Also, holding weapons is not permitted for the slaves but if the slave works in hunting he can carry a weapon if he has a written permission of authorization from his master.
Another law gave the masters the privilege to punish their slaves if they were absents from their duties. And if a slave escapes from his punishment, his master has the right to arrest him even by force but not to kill him; and if the slave tries to attack his master, the master can “ by law kill him.
Slaves were not permitted to sell commodities, provisions, or produce without permission from their masters, and had no property which did not belong to their masters. Neither free-born blacks nor slaves were allowed to receive gifts from whites.6
By the end of the seventeenth century the slave laws in South Carolina had assumed definite form. Modeled on statutes promulgated in Barbados, these laws were the most draconian on the English mainland. 7 The Negro Act of 1740 was a series of laws designed to control the enslaved population and affirmed the white supremacy. The laws prohibited slaves to gather without the approval and supervision of their masters. Also, slaves were not allowed to learn how to read and write and they were not allowed to grown their own food. They were not allowed to get paid for work or move to another country.
Also there was some regulation on the labor in South Caroline. The laws for farms labor stated the hours and days for work. Those laws specified the schedule of the slave during his working hours, such as he needs to work with animals in the farm, take care of them, and feed them. The slave needs to cook and prepare the food for his master.
Labor is the key category for any historical understanding of the African American experience. Slavery was a system for the exploitation of labor, and its legacy has locked Black people more often than not into the lowest levels of income, the most dangerous and dirty jobs, and with the least job security.8
Some laws in South Carolina stated some of the slaves' civil rights. They refer to them as a person of color and the law mentioned that this person has the right to hold a property and to have contracts; he can relish what he makes from his work and he can sue in court; and also he can request protection under the law. In court, a black person can testify in a condition where the case would affect the property of the person of color . Even the court system was established in a separate way for the slaves. If the slave commits a crime, a death penalty will take place. This law was not exactly enforced on a white person.
South Carolina also restricted black people from possessing any weapons, dealing with alcohol purchases like making and selling, and arriving to South Carolina without an initial record of good behavior . Also, the law required them to have written permission from their masters if they want to sell any farm produces. If they don't have such permission, they will be accused of stealing from their masters.
Many of the slave codes were designed to add dimension to individual slave holders control over enslaved people, and to add a dimension of community control. Some laws prohibited slaves to gather at night or to see other slaves. Laws that dictated enslaved people not to supervise their own gathering, the supervision would be under their owner.

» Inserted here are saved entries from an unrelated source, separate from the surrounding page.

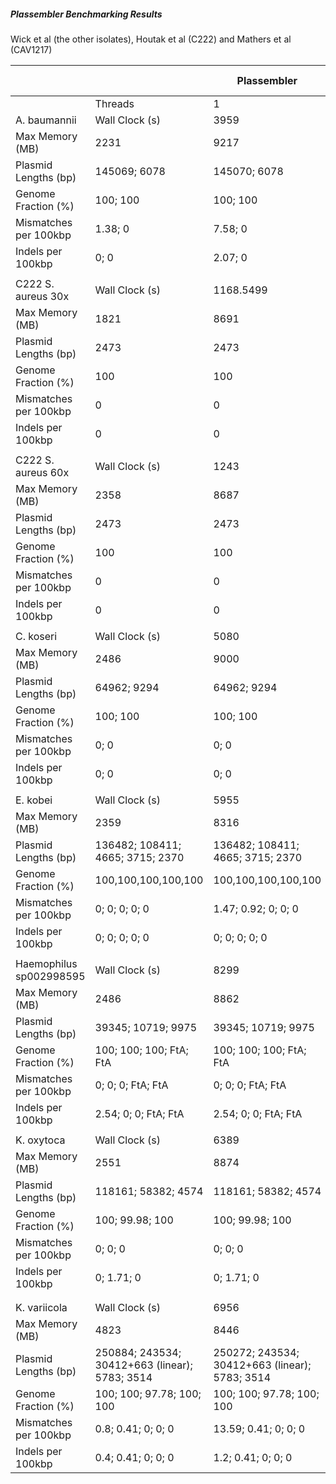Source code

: ##### Plassembler Benchmarking Results


Wick et al (the other isolates), Houtak et al (C222) and Mathers et al (CAV1217)

|                         |                                                | Plassembler                                    | Unicycler                                      |                                                | Ground Truth Length                            | Flye Length (From Plassembler)                 |
| ----------------------- | ---------------------------------------------- | ---------------------------------------------- | ---------------------------------------------- | ---------------------------------------------- | ---------------------------------------------- | ---------------------------------------------- |
|                         | Threads                                        | 1                                              | 8                                              | 16                                             | 1                                              | 8                                              | 16 |  |  |  |
| A. baumannii            | Wall Clock (s)                                 | 3959                                           | 953                                            | 476                                            | 46227                                          | 7442                                           | 3649 |  |  |  |
| Max Memory (MB)         | 2231                                           | 9217                                           | 15816                                          | 5180                                           | 7003                                           | 14041                                          |  |  |  |
| Plasmid Lengths (bp)    | 145069; 6078                                   | 145070; 6078                                   | 145068; 6078                                   | 145069; 6078                                   | 145069; 6078                                   | 145069; 6078                                   |  | 145069; 6078 | 145024; 12158 |
| Genome Fraction (%)     | 100; 100                                       | 100; 100                                       | 100; 100                                       | 100; 100                                       | 100; 100                                       | 100; 100                                       |  |  |  |
| Mismatches per 100kbp   | 1.38; 0                                        | 7.58; 0                                        | 2.07; 0                                        | 18.19; 0                                       | 18.19; 0                                       | 18.19; 0                                       |  |  |  |
| Indels per 100kbp       | 0; 0                                           | 2.07; 0                                        | 0.69; 0                                        | 0.63; 0                                        | 0.63; 0                                        | 0.63; 0                                        |  |  |  |
|                         |                                                |                                                |                                                |                                                |                                                |                                                |  |  |  |  |
| C222 S. aureus 30x      | Wall Clock (s)                                 | 1168.5499                                      | 217.1407                                       | 200.3126                                       | 23910.1907                                     | 2889.0714                                      | 1947.4743 |  |  |  |
| Max Memory (MB)         | 1821                                           | 8691                                           | 4788                                           | 3385                                           | 6779                                           | 12504.45                                       |  |  |  |
| Plasmid Lengths (bp)    | 2473                                           | 2473                                           | 2473                                           | 2473                                           | 2473                                           | 2473                                           |  | 2473 | 2471 |
| Genome Fraction (%)     | 100                                            | 100                                            | 100                                            | 100                                            | 100                                            | 100                                            |  |  |  |
| Mismatches per 100kbp   | 0                                              | 0                                              | 0                                              | 0                                              | 0                                              | 0                                              |  |  |  |
| Indels per 100kbp       | 0                                              | 0                                              | 0                                              | 0                                              | 0                                              | 0                                              |  |  |  |
|                         |                                                |                                                |                                                |                                                |                                                |                                                |  |  |  |  |
| C222 S. aureus 60x      | Wall Clock (s)                                 | 1243                                           | 245                                            | 219.07                                         | 31093.06                                       | 3679.12                                        | 2420.97 |  |  |  |
| Max Memory (MB)         | 2358                                           | 8687                                           | 4700                                           | 3385                                           | 6958                                           | 13553.79                                       |  |  |  |
| Plasmid Lengths (bp)    | 2473                                           | 2473                                           | 2473                                           | 2473                                           | 2473                                           | 2473                                           |  | 2473 | 2471 |
| Genome Fraction (%)     | 100                                            | 100                                            | 100                                            | 100                                            | 100                                            | 100                                            |  |  |  |
| Mismatches per 100kbp   | 0                                              | 0                                              | 0                                              | 0                                              | 0                                              | 0                                              |  |  |  |
| Indels per 100kbp       | 0                                              | 0                                              | 0                                              | 0                                              | 0                                              | 0                                              |  |  |  |
|                         |                                                |                                                |                                                |                                                |                                                |                                                |  |  |  |  |
| C. koseri               | Wall Clock (s)                                 | 5080                                           | 1164                                           | 664                                            | 46448                                          | 7518                                           | 3695.6499 |  |  |  |
| Max Memory (MB)         | 2486                                           | 9000                                           | 13084                                          | 4868                                           | 7781                                           | 14041.38                                       |  |  |  |
| Plasmid Lengths (bp)    | 64962; 9294                                    | 64962; 9294                                    | 64962; 9294                                    | 64962; 9294                                    | 64962; 9294                                    | 64962; 9294                                    |  | 64962; 9294 | 64931; 9287 |
| Genome Fraction (%)     | 100; 100                                       | 100; 100                                       | 100; 100                                       | 100; 100                                       | 100; 100                                       | 100; 100                                       |  |  |  |
| Mismatches per 100kbp   | 0; 0                                           | 0; 0                                           | 0; 0                                           | 0; 0                                           | 0; 0                                           | 0; 0                                           |  |  |  |
| Indels per 100kbp       | 0; 0                                           | 0; 0                                           | 0; 0                                           | 0; 0                                           | 0; 0                                           | 0; 0                                           |  |  |  |
|                         |                                                |                                                |                                                |                                                |                                                |                                                |  |  |  |  |
| E. kobei                | Wall Clock (s)                                 | 5955                                           | 1226                                           | 955                                            | 50203                                          | 7752                                           | 4112.6985 |  |  |  |
| Max Memory (MB)         | 2359                                           | 8316                                           | 5538                                           | 4473                                           | 7616                                           | 14062.13                                       |  |  |  |
| Plasmid Lengths (bp)    | 136482; 108411; 4665; 3715; 2370               | 136482; 108411; 4665; 3715; 2370               | 136478; 108411; 4665; 3715; 2370               | 136482; 108411; 4665; 3715; 2370               | 136482; 108411; 4665; 3715; 2370               | 136482; 108411; 4665; 3715; 2370               |  | 136482; 108411; 4665; 3715; 2370 | 136409; 108359 |
| Genome Fraction (%)     | 100,100,100,100,100                            | 100,100,100,100,100                            | 100,100,100,100,100                            | 100,100,100,100,100                            | 100,100,100,100,100                            | 100,100,100,100,100                            |  |  |  |
| Mismatches per 100kbp   | 0; 0; 0; 0; 0                                  | 1.47; 0.92; 0; 0; 0                            | 0.73; 0; 0; 0; 0                               | 137.47; 3.6; 0; 0; 0                           | 137.47; 3.6; 0; 0; 0                           | 137.47; 3.6; 0; 0; 0                           |  |  |  |
| Indels per 100kbp       | 0; 0; 0; 0; 0                                  | 0; 0; 0; 0; 0                                  | 2.2; 0; 0; 0; 0                                | 4.68; 0; 0; 0; 0                               | 4.68; 0; 0; 0; 0                               | 4.68; 0; 0; 0; 0                               |  |  |  |
|                         |                                                |                                                |                                                |                                                |                                                |                                                |  |  |  |  |
| Haemophilus sp002998595 | Wall Clock (s)                                 | 8299                                           | 1122                                           | 751.2137                                       | 37282                                          | 4509                                           | 2944 |  |  |  |
| Max Memory (MB)         | 2486                                           | 8862                                           | 16397.36                                       | 4064                                           | 7455                                           | 14041                                          |  |  |  |
| Plasmid Lengths (bp)    | 39345; 10719; 9975                             | 39345; 10719; 9975                             | 39345; 10719; 9975                             | 39345; 10719; 9975                             | 39345; 10719; 9975                             | 39345; 10719; 9975                             |  | 39398; 10719; 9975; 7392; 5675 | 39384; 21380; 19932; FtA; 5667 |
| Genome Fraction (%)     | 100; 100; 100; FtA; FtA                        | 100; 100; 100; FtA; FtA                        | 100; 100; 100; FtA; FtA                        | 100; 100; 100; FtA; FtA                        | 100; 100; 100; FtA; FtA                        | 100; 100; 100; FtA; FtA                        |  |  |  |
| Mismatches per 100kbp   | 0; 0; 0; FtA; FtA                              | 0; 0; 0; FtA; FtA                              | 0; 0; 0; FtA; FtA                              | 0; 0; 0; FtA; FtA                              | 0; 0; 0; FtA; FtA                              | 0; 0; 0; FtA; FtA                              |  |  |  |
| Indels per 100kbp       | 2.54; 0; 0; FtA; FtA                           | 2.54; 0; 0; FtA; FtA                           | 2.54; 0; 0; FtA; FtA                           | 2.54; 0; 0; FtA; FtA                           | 2.54; 0; 0; FtA; FtA                           | 2.54; 0; 0; FtA; FtA                           |  |  |  |
|                         |                                                |                                                |                                                |                                                |                                                |                                                |  |  |  |  |
| K. oxytoca              | Wall Clock (s)                                 | 6389                                           | 1159                                           | 711                                            | 58823                                          | 9659                                           | 5036.2259 |  |  |  |
| Max Memory (MB)         | 2551                                           | 8874                                           | 17098                                          | 5832                                           | 8128                                           | 14041.44                                       |  |  |  |
| Plasmid Lengths (bp)    | 118161; 58382; 4574                            | 118161; 58382; 4574                            | 118161; 58382; 4574                            | 118161; 58472; 4574                            | 118161; 58472; 4574                            | 118161; 58472; 4574                            |  | 118161; 58472; 4574 | 118092; 58416; 9133 |
| Genome Fraction (%)     | 100; 99.98; 100                                | 100; 99.98; 100                                | 100; 99.98; 100                                | 100; 99.98; 100                                | 100; 99.98; 100                                | 100; 99.98; 100                                |  |  |  |
| Mismatches per 100kbp   | 0; 0; 0                                        | 0; 0; 0                                        | 0; 0; 0                                        | 325.01; 0; 0                                   | 325.01; 0; 0                                   | 325.01; 0; 0                                   |  |  |  |
| Indels per 100kbp       | 0; 1.71; 0                                     | 0; 1.71; 0                                     | 0; 1.71; 0                                     | 10.56; 0; 0                                    | 10.56; 0; 0                                    | 10.56; 0; 0                                    |  |  |  |
|                         |                                                |                                                |                                                |                                                |                                                |                                                |  |  |  |  |
|                         |                                                |                                                |                                                |                                                |                                                |                                                |  |  |  |  |
| K. variicola            | Wall Clock (s)                                 | 6956                                           | 1152                                           | 693                                            | 51865                                          | 7481                                           | 4057 |  |  |  |
| Max Memory (MB)         | 4823                                           | 8446                                           | 6833                                           | 3583                                           | 7100                                           | 13647                                          |  |  |  |
| Plasmid Lengths (bp)    | 250884; 243534; 30412+663 (linear); 5783; 3514 | 250272; 243534; 30412+663 (linear); 5783; 3514 | 250884; 243534; 30412+663 (linear); 5783; 3514 | 250902; 243534; 30412+663 (linear); 5783; 3514 | 250902; 243534; 30412+663 (linear); 5783; 3514 | 250902; 243534; 30412+663 (linear); 5783; 3514 |  | 250980; 243620; 31780 (linear); 5783; 3514 | 250828; 243496; 31698; 5777 |
| Genome Fraction (%)     | 100; 100; 97.78; 100; 100                      | 100; 100; 97.78; 100; 100                      | 100; 100; 97.78; 100; 100                      | 100; 100; 97.78; 100; 100                      | 100; 100; 97.78; 100; 100                      | 100; 100; 97.78; 100; 100                      |  |  |  |
| Mismatches per 100kbp   | 0.8; 0.41; 0; 0; 0                             | 13.59; 0.41; 0; 0; 0                           | 0.8; 0.41; 0; 0; 0                             | 105.81; 0.41; 0; 0; 0                          | 105.81; 0.41; 0; 0; 0                          | 105.81; 0.41; 0; 0; 0                          |  |  |  |
| Indels per 100kbp       | 0.4; 0.41; 0; 0; 0                             | 1.2; 0.41; 0; 0; 0                             | 0.8; 0.41; 0; 0; 0                             | 3.54; 0.41; 0; 0; 0                            | 3.54; 0.41; 0; 0; 0                            | 3.54; 0.41; 0; 0; 0                            |  |  |  |



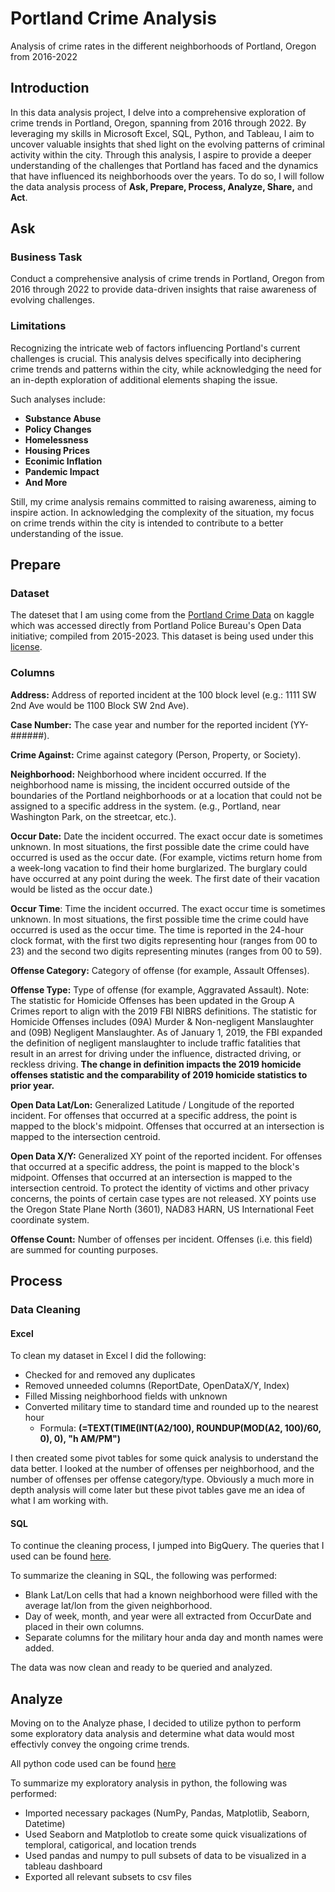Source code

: # Portland Crime Analysis
Analysis of crime rates in the different neighborhoods of Portland, Oregon from 2016-2022

## Introduction
In this data analysis project, I delve into a comprehensive exploration of crime trends in Portland, Oregon, spanning from 2016 through 2022. By leveraging my skills in Microsoft Excel, SQL, Python, and Tableau, I aim to uncover valuable insights that shed light on the evolving patterns of criminal activity within the city. Through this analysis, I aspire to provide a deeper understanding of the challenges that Portland has faced and the dynamics that have influenced its neighborhoods over the years. To do so, I will follow the data analysis process of **Ask, Prepare, Process, Analyze, Share,** and **Act**. 

## Ask

### Business Task
Conduct a comprehensive analysis of crime trends in Portland, Oregon from 2016 through 2022 to provide data-driven insights that raise awareness of evolving challenges.

### Limitations
Recognizing the intricate web of factors influencing Portland's current challenges is crucial. This analysis delves specifically into deciphering crime trends and patterns within the city, while acknowledging the need for an in-depth exploration of additional elements shaping the issue.

Such analyses include:
* **Substance Abuse**
* **Policy Changes**
* **Homelessness**
* **Housing Prices**
* **Econimic Inflation**
* **Pandemic Impact**
* **And More**


Still, my crime analysis remains committed to raising awareness, aiming to inspire action. In acknowledging the complexity of the situation, my focus on crime trends within the city is intended to contribute to a better understanding of the issue.

## Prepare

### Dataset
The dateset that I am using come from the [Portland Crime Data](https://www.kaggle.com/datasets/michaellindsay/portland-crime) on kaggle which was accessed directly from Portland Police Bureau's Open Data initiative; compiled from 2015-2023. This dataset is being used under this [license](https://creativecommons.org/publicdomain/zero/1.0/).

### Columns
**Address:** Address of reported incident at the 100 block level (e.g.: 1111 SW 2nd Ave would be 1100 Block SW 2nd Ave).

**Case Number:** The case year and number for the reported incident (YY-######).

**Crime Against:** Crime against category (Person, Property, or Society).

**Neighborhood:** Neighborhood where incident occurred. If the neighborhood name is missing, the incident occurred outside of the boundaries of the Portland neighborhoods or at a location that could not be assigned to a specific address in the system. (e.g., Portland, near Washington Park, on the streetcar, etc.).

**Occur Date:** Date the incident occurred. The exact occur date is sometimes unknown. In most situations, the first possible date the crime could have occurred is used as the occur date. (For example, victims return home from a week-long vacation to find their home burglarized. The burglary could have occurred at any point during the week. The first date of their vacation would be listed as the occur date.)

**Occur Time**: Time the incident occurred. The exact occur time is sometimes unknown. In most situations, the first possible time the crime could have occurred is used as the occur time. The time is reported in the 24-hour clock format, with the first two digits representing hour (ranges from 00 to 23) and the second two digits representing minutes (ranges from 00 to 59).

**Offense Category:** Category of offense (for example, Assault Offenses).

**Offense Type:** Type of offense (for example, Aggravated Assault).
Note: The statistic for Homicide Offenses has been updated in the Group A Crimes report to align with the 2019 FBI NIBRS definitions. The statistic for Homicide Offenses includes (09A) Murder & Non-negligent Manslaughter and (09B) Negligent Manslaughter. As of January 1, 2019, the FBI expanded the definition of negligent manslaughter to include traffic fatalities that result in an arrest for driving under the influence, distracted driving, or reckless driving. **The change in definition impacts the 2019 homicide offenses statistic and the comparability of 2019 homicide statistics to prior year.**

**Open Data Lat/Lon:** Generalized Latitude / Longitude of the reported incident. For offenses that occurred at a specific address, the point is mapped to the block's midpoint. Offenses that occurred at an intersection is mapped to the intersection centroid.

**Open Data X/Y:** Generalized XY point of the reported incident. For offenses that occurred at a specific address, the point is mapped to the block's midpoint. Offenses that occurred at an intersection is mapped to the intersection centroid. To protect the identity of victims and other privacy concerns, the points of certain case types are not released. XY points use the Oregon State Plane North (3601), NAD83 HARN, US International Feet coordinate system.

**Offense Count:** Number of offenses per incident. Offenses (i.e. this field) are summed for counting purposes.

## Process

### Data Cleaning

#### Excel
To clean my dataset in Excel I did the following:
* Checked for and removed any duplicates
* Removed unneeded columns (ReportDate, OpenDataX/Y, Index)
* Filled Missing neighborhood fields with unknown
* Converted military time to standard time and rounded up to the nearest hour
  - Formula: **(=TEXT(TIME(INT(A2/100), ROUNDUP(MOD(A2, 100)/60, 0), 0), "h AM/PM")**

I then created some pivot tables for some quick analysis to understand the data better. I looked at the number of offenses per neighborhood, and the number of offenses per offense category/type. Obviously a much more in depth analysis will come later but these pivot tables gave me an idea of what I am working with.

#### SQL
To continue the cleaning process, I jumped into BigQuery. The queries that I used can be found [here](https://github.com/tuckertrost/Portland_Crime_Analysis/blob/main/DataCleaning.sql).

To summarize the cleaning in SQL, the following was performed:
* Blank Lat/Lon cells that had a known neighborhood were filled with the average lat/lon from the given neighborhood.
* Day of week, month, and year were all extracted from OccurDate and placed in their own columns.
* Separate columns for the military hour anda day and month names were added.

The data was now clean and ready to be queried and analyzed.

## Analyze
Moving on to the Analyze phase, I decided to utilize python to perform some exploratory data analysis and determine what data would most effectivly convey the ongoing crime trends.

All python code used can be found [here](https://github.com/tuckertrost/Portland_Crime_Analysis/blob/main/DataAnalysis.python)

To summarize my exploratory analysis in python, the following was performed:
* Imported necessary packages (NumPy, Pandas, Matplotlib, Seaborn, Datetime)
* Used Seaborn and Matplotlob to create some quick visualizations of temploral, catigorical, and location trends
* Used pandas and numpy to pull subsets of data to be visualized in a tableau dashboard
* Exported all relevant subsets to csv files
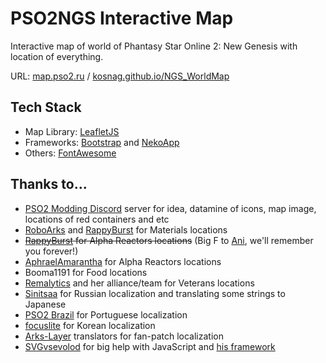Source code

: # PSO2NGS Interactive Map
Interactive map of world of Phantasy Star Online 2: New Genesis with location of everything.

URL: [map.pso2.ru](https://map.pso2.ru/) / [kosnag.github.io/NGS_WorldMap](https://kosnag.github.io/NGS_WorldMap/)

## Tech Stack
- Map Library: [LeafletJS](https://leafletjs.com/)
- Frameworks: [Bootstrap](https://getbootstrap.com/) and [NekoApp](https://github.com/nekowebsoftware/nekoapp)
- Others: [FontAwesome](https://fontawesome.com/)

## Thanks to...
* [PSO2 Modding Discord](https://discord.gg/BFr3TA9AM4) server for idea, datamine of icons, map image, locations of red containers and etc
* [RoboArks](https://pso2roboarks.jp/ngs/) and [RappyBurst](https://new-gen.rappy-burst.com) for Materials locations
* ~~[RappyBurst](https://new-gen.rappy-burst.com) for Alpha Reactors locations~~ (Big F to [Ani](https://twitter.com/Ani_PSO2GL), we'll remember you forever!)
* [AphraelAmarantha](https://twitter.com/AphyAmarantha) for Alpha Reactors locations
* Booma1191 for Food locations
* [Remalytics](https://twitter.com/remalytics) and her alliance/team for Veterans locations
* [Sinitsaa](https://twitter.com/SinitsaHikari) for Russian localization and translating some strings to Japanese
* [PSO2 Brazil](https://pso2brasil.com/) for Portuguese localization
* [focuslite](https://github.com/focuslite) for Korean localization
* [Arks-Layer](https://arks-layer.com/) translators for fan-patch localization
* [SVGvsevolod](https://www.youtube.com/user/vsevolod98subbotkin) for big help with JavaScript and [his framework](https://github.com/nekowebsoftware/nekoapp)
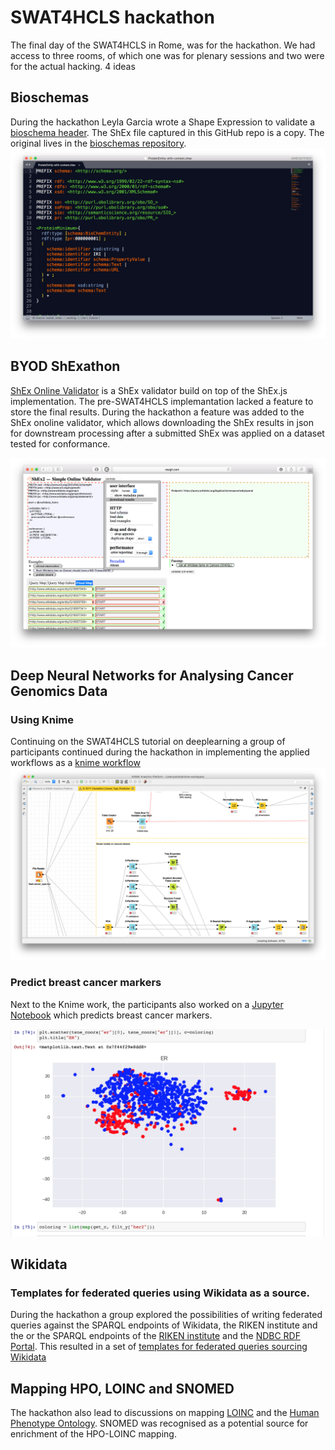 # SWAT4HCLS hackathon
The final day of the SWAT4HCLS in Rome, was for the hackathon. We had access to three rooms, of which one was for plenary sessions and two were for the actual hacking. 4 ideas  
## Bioschemas
During the hackathon Leyla Garcia wrote a Shape Expression to validate a [bioschema header](./ProteinEntity-with-context.shex). The ShEx file captured in this GitHub repo is a copy. The original lives in the [bioschemas repository](https://github.com/BioSchemas/specifications/tree/master/Protein).
![shex_image](https://github.com/andrawaag/SWAT4HCLS-2017-hackathon/blob/master/screendumps/proteinShEx.png?raw=true "ProteinEntity-with-context") 

## BYOD ShExathon
[ShEx Online Validator](http://rawgit.com/shexSpec/shex.js/wikidata/doc/shex-simple.html?#) is a ShEx validator build on top of the ShEx.js implementation. The pre-SWAT4HCLS implemantation lacked a feature to store the final results. During the hackathon a feature was added to the ShEx onoline validator, which allows downloading the ShEx results in json for downstream processing after a submitted ShEx was applied on a dataset tested for conformance. 

![shex_screendump](./screendumps/shex_validator.png)


## Deep Neural Networks for Analysing Cancer Genomics Data
### Using Knime
Continuing on the SWAT4HCLS tutorial on deeplearning a group of participants continued during the hackathon in implementing the applied workflows as a [knime workflow](./2017_Hackathon_Cancer_Type_Prediction.knwf) 
![knime workflow](./screendumps/knime.png)

### Predict breast cancer markers
Next to the Knime work, the participants also worked on  a [Jupyter Notebook](./Predict_breast_cancer_markers.ipynb) which predicts breast cancer markers.

![jupyter](./screendumps/jupyter_notebook.png)

## Wikidata
### Templates for federated queries using Wikidata as a source.
During the hackathon a group explored the possibilities of writing federated queries against the SPARQL endpoints of Wikidata, the RIKEN institute and the or the SPARQL endpoints of the [RIKEN institute](http://metadb.riken.jp/) and the [NDBC RDF Portal](https://integbio.jp/rdf/). This resulted in a set of [templates for federated queries sourcing Wikidata]( https://etherpad.wikimedia.org/p/wikidatafedqueries)

## Mapping HPO, LOINC and SNOMED
The hackathon also lead to discussions on mapping [LOINC](https://loinc.org/)  and the [Human Phenotype Ontology](http://human-phenotype-ontology.github.io/). SNOMED was recognised as a potential source for enrichment of the HPO-LOINC mapping.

Other kind of laws restricted enslaved people's mobility. The enslaved people could not be on the road during the day time unless they have a reason to be or a written permission from their masters. Some cities would issue slave passes so they can justify their presence in a specific location at a specific time. Also, slaves would need a legal pass if they worked as merchants or assisting white people in their offices. Those kind of laws were meant to create a social distance between free and enslaved people and were meant to give the slave's holder the right to control, to police and subordinate their slaves. Again, the slave codes essentially granted the slave holder a protection sanctioned by the state. If the slave was damaged, ran away or stolen, the slave owner could be either compensated or the slaves would be returned to him. This is a way where their property is preserved, sanctioned by law, and this is one of the first ways that racial slavery really became codified in the new world.
The laws of slavery are extraordinary frightening and terrifying. They were constructed in an asymmetrical system where slaves' masters have all the power and slaves have none. The slaves' masters made the laws to legitimate their sense of domination from the rights to hold the slaves as property to the rights to discipline that property. And, by any chance the slave was killed as of act of correction then the slave master is generally not held responsible for that offense. Also, slaves were punished for some acts considered as offensive, and that offense is generally viewed as misdemeanor, in the few circumstance where the slave is prosecuted, the slave will be facing a judge where most probably he is a slave holder, so the chance of the slave to walk away from the prosecution is very low.
On the other hand, having a profitable system of a near dictatorial power brought the question on how this power could be enforced. The enforcement worked down on the ground. There are laws against slaves moving throughout the country side but often it is to the masters' advantage to have their slaves move from plantation to plantation. The slave would become more valuable to drive his wagon from one plantation to another. There are laws against slaves practicing trades, but again it's for the master's advantage to have a skilled rather than an unskilled slave. A skilled slave is simply more valuable and he is worth more. Skilled slaves were often hired out, enhancing their exposure to a variety of people and perhaps giving them greater access to notions of freedom and liberty.
In general, slaves were and are classed by their contemporaries in the lowest and most dishonorable rank of society, expressed above all in violence against bodies and control over the bodies of the enslaved. Even when they have assumed quite high positions as domestic slaves, soldiers, or luxury slaves, their position has always been extremely precarious, "radically uncertain", as Brent D. Shaw formulated it.9
The framers made the laws for securing slave property and policing the colored population as stringent and thorough as possible. These laws left an almost irreducible minimum of rights and privileges to those whose function and place were declared to be service and subordination.10
The laws of slavery created a lot of conflict and problems in the American society. It was a reason to have this over control of black people. Unfortunately it was part of the history put in place to regulate the fear of rebellion. Those laws were terminated after a long debate and tragedy between black and white people in the United States.